-- Opening Marker --
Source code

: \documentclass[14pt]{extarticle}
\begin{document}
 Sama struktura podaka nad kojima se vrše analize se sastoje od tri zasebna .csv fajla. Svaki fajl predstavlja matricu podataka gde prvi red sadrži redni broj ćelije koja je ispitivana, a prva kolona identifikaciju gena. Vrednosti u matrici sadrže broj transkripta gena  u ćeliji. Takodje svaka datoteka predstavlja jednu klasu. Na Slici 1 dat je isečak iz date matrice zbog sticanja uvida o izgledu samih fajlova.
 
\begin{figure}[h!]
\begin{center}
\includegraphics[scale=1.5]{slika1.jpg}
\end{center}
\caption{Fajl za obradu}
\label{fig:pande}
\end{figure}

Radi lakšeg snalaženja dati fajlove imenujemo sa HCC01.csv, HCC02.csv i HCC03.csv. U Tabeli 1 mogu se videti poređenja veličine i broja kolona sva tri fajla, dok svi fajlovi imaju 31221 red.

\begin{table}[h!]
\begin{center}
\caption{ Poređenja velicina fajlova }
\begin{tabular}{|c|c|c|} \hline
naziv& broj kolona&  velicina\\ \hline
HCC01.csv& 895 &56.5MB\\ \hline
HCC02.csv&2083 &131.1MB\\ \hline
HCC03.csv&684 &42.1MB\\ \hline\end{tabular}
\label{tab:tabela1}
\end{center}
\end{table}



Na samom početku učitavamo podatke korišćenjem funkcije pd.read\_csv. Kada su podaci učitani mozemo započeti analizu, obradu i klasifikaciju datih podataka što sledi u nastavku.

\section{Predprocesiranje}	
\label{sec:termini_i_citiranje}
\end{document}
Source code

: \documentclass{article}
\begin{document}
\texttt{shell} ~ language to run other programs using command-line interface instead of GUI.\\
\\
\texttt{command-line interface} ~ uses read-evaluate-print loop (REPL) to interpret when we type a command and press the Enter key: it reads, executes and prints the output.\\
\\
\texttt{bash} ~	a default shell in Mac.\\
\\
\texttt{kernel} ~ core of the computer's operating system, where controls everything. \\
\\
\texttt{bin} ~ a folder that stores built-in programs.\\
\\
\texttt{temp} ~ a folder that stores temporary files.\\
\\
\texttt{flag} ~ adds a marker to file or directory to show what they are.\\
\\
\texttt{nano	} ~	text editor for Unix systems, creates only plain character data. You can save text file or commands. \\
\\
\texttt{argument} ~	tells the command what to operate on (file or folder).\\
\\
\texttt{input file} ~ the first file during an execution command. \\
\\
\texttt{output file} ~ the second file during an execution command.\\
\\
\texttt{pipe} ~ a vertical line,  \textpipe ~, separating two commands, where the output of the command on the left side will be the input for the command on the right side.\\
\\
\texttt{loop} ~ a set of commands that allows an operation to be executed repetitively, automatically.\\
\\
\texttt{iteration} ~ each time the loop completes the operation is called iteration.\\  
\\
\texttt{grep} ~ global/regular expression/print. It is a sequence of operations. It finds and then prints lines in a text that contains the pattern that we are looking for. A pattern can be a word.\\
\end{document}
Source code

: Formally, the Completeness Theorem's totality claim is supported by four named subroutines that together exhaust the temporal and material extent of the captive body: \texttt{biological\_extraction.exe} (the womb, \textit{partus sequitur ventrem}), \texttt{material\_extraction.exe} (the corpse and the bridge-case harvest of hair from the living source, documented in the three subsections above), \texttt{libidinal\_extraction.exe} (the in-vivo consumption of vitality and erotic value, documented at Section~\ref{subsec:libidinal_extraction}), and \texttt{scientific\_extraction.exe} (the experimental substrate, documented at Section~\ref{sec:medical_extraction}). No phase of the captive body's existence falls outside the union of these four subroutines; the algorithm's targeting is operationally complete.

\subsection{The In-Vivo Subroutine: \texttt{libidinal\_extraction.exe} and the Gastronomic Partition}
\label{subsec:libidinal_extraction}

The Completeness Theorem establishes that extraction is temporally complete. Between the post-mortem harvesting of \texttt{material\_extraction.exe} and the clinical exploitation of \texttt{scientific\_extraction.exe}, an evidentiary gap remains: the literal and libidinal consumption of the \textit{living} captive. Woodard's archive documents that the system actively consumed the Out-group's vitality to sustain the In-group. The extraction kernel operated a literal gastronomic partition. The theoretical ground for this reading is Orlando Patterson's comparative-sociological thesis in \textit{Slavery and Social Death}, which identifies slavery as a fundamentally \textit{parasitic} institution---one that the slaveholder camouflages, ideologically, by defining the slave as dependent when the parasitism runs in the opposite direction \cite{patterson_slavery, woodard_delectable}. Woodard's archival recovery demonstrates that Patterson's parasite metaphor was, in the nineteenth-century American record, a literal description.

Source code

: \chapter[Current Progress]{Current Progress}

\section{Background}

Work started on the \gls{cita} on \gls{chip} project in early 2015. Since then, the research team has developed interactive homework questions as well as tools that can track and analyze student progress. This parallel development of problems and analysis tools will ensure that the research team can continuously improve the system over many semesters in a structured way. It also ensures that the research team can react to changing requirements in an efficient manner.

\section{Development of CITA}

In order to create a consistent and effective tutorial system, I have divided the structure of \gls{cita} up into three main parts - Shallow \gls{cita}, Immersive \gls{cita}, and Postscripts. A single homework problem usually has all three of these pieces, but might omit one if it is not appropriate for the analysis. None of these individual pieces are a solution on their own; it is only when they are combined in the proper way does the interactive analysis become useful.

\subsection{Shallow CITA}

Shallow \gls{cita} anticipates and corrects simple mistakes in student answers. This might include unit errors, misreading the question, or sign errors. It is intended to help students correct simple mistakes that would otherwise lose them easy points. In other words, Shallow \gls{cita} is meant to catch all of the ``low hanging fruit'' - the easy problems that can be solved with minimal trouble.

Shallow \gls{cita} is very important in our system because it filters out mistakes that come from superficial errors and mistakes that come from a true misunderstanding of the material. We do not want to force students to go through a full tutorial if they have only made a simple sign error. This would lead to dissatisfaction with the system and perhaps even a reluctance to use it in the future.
-- Closing Marker --
▸ **How to complete this task**
All of the records above are to be repeated exactly.

▸ **Output for this task**
Source code

: \documentclass[14pt]{extarticle}
\begin{document}
 Sama struktura podaka nad kojima se vrše analize se sastoje od tri zasebna .csv fajla. Svaki fajl predstavlja matricu podataka gde prvi red sadrži redni broj ćelije koja je ispitivana, a prva kolona identifikaciju gena. Vrednosti u matrici sadrže broj transkripta gena  u ćeliji. Takodje svaka datoteka predstavlja jednu klasu. Na Slici 1 dat je isečak iz date matrice zbog sticanja uvida o izgledu samih fajlova.
 
\begin{figure}[h!]
\begin{center}
\includegraphics[scale=1.5]{slika1.jpg}
\end{center}
\caption{Fajl za obradu}
\label{fig:pande}
\end{figure}

Radi lakšeg snalaženja dati fajlove imenujemo sa HCC01.csv, HCC02.csv i HCC03.csv. U Tabeli 1 mogu se videti poređenja veličine i broja kolona sva tri fajla, dok svi fajlovi imaju 31221 red.

\begin{table}[h!]
\begin{center}
\caption{ Poređenja velicina fajlova }
\begin{tabular}{|c|c|c|} \hline
naziv& broj kolona&  velicina\\ \hline
HCC01.csv& 895 &56.5MB\\ \hline
HCC02.csv&2083 &131.1MB\\ \hline
HCC03.csv&684 &42.1MB\\ \hline\end{tabular}
\label{tab:tabela1}
\end{center}
\end{table}



Na samom početku učitavamo podatke korišćenjem funkcije pd.read\_csv. Kada su podaci učitani mozemo započeti analizu, obradu i klasifikaciju datih podataka što sledi u nastavku.

\section{Predprocesiranje}	
\label{sec:termini_i_citiranje}
\end{document}
Source code

: \documentclass{article}
\begin{document}
\texttt{shell} ~ language to run other programs using command-line interface instead of GUI.\\
\\
\texttt{command-line interface} ~ uses read-evaluate-print loop (REPL) to interpret when we type a command and press the Enter key: it reads, executes and prints the output.\\
\\
\texttt{bash} ~	a default shell in Mac.\\
\\
\texttt{kernel} ~ core of the computer's operating system, where controls everything. \\
\\
\texttt{bin} ~ a folder that stores built-in programs.\\
\\
\texttt{temp} ~ a folder that stores temporary files.\\
\\
\texttt{flag} ~ adds a marker to file or directory to show what they are.\\
\\
\texttt{nano	} ~	text editor for Unix systems, creates only plain character data. You can save text file or commands. \\
\\
\texttt{argument} ~	tells the command what to operate on (file or folder).\\
\\
\texttt{input file} ~ the first file during an execution command. \\
\\
\texttt{output file} ~ the second file during an execution command.\\
\\
\texttt{pipe} ~ a vertical line,  \textpipe ~, separating two commands, where the output of the command on the left side will be the input for the command on the right side.\\
\\
\texttt{loop} ~ a set of commands that allows an operation to be executed repetitively, automatically.\\
\\
\texttt{iteration} ~ each time the loop completes the operation is called iteration.\\  
\\
\texttt{grep} ~ global/regular expression/print. It is a sequence of operations. It finds and then prints lines in a text that contains the pattern that we are looking for. A pattern can be a word.\\
\end{document}
Source code

: Formally, the Completeness Theorem's totality claim is supported by four named subroutines that together exhaust the temporal and material extent of the captive body: \texttt{biological\_extraction.exe} (the womb, \textit{partus sequitur ventrem}), \texttt{material\_extraction.exe} (the corpse and the bridge-case harvest of hair from the living source, documented in the three subsections above), \texttt{libidinal\_extraction.exe} (the in-vivo consumption of vitality and erotic value, documented at Section~\ref{subsec:libidinal_extraction}), and \texttt{scientific\_extraction.exe} (the experimental substrate, documented at Section~\ref{sec:medical_extraction}). No phase of the captive body's existence falls outside the union of these four subroutines; the algorithm's targeting is operationally complete.

\subsection{The In-Vivo Subroutine: \texttt{libidinal\_extraction.exe} and the Gastronomic Partition}
\label{subsec:libidinal_extraction}

The Completeness Theorem establishes that extraction is temporally complete. Between the post-mortem harvesting of \texttt{material\_extraction.exe} and the clinical exploitation of \texttt{scientific\_extraction.exe}, an evidentiary gap remains: the literal and libidinal consumption of the \textit{living} captive. Woodard's archive documents that the system actively consumed the Out-group's vitality to sustain the In-group. The extraction kernel operated a literal gastronomic partition. The theoretical ground for this reading is Orlando Patterson's comparative-sociological thesis in \textit{Slavery and Social Death}, which identifies slavery as a fundamentally \textit{parasitic} institution---one that the slaveholder camouflages, ideologically, by defining the slave as dependent when the parasitism runs in the opposite direction \cite{patterson_slavery, woodard_delectable}. Woodard's archival recovery demonstrates that Patterson's parasite metaphor was, in the nineteenth-century American record, a literal description.

Source code

: \chapter[Current Progress]{Current Progress}

\section{Background}

Work started on the \gls{cita} on \gls{chip} project in early 2015. Since then, the research team has developed interactive homework questions as well as tools that can track and analyze student progress. This parallel development of problems and analysis tools will ensure that the research team can continuously improve the system over many semesters in a structured way. It also ensures that the research team can react to changing requirements in an efficient manner.

\section{Development of CITA}

In order to create a consistent and effective tutorial system, I have divided the structure of \gls{cita} up into three main parts - Shallow \gls{cita}, Immersive \gls{cita}, and Postscripts. A single homework problem usually has all three of these pieces, but might omit one if it is not appropriate for the analysis. None of these individual pieces are a solution on their own; it is only when they are combined in the proper way does the interactive analysis become useful.

\subsection{Shallow CITA}

Shallow \gls{cita} anticipates and corrects simple mistakes in student answers. This might include unit errors, misreading the question, or sign errors. It is intended to help students correct simple mistakes that would otherwise lose them easy points. In other words, Shallow \gls{cita} is meant to catch all of the ``low hanging fruit'' - the easy problems that can be solved with minimal trouble.

Shallow \gls{cita} is very important in our system because it filters out mistakes that come from superficial errors and mistakes that come from a true misunderstanding of the material. We do not want to force students to go through a full tutorial if they have only made a simple sign error. This would lead to dissatisfaction with the system and perhaps even a reluctance to use it in the future.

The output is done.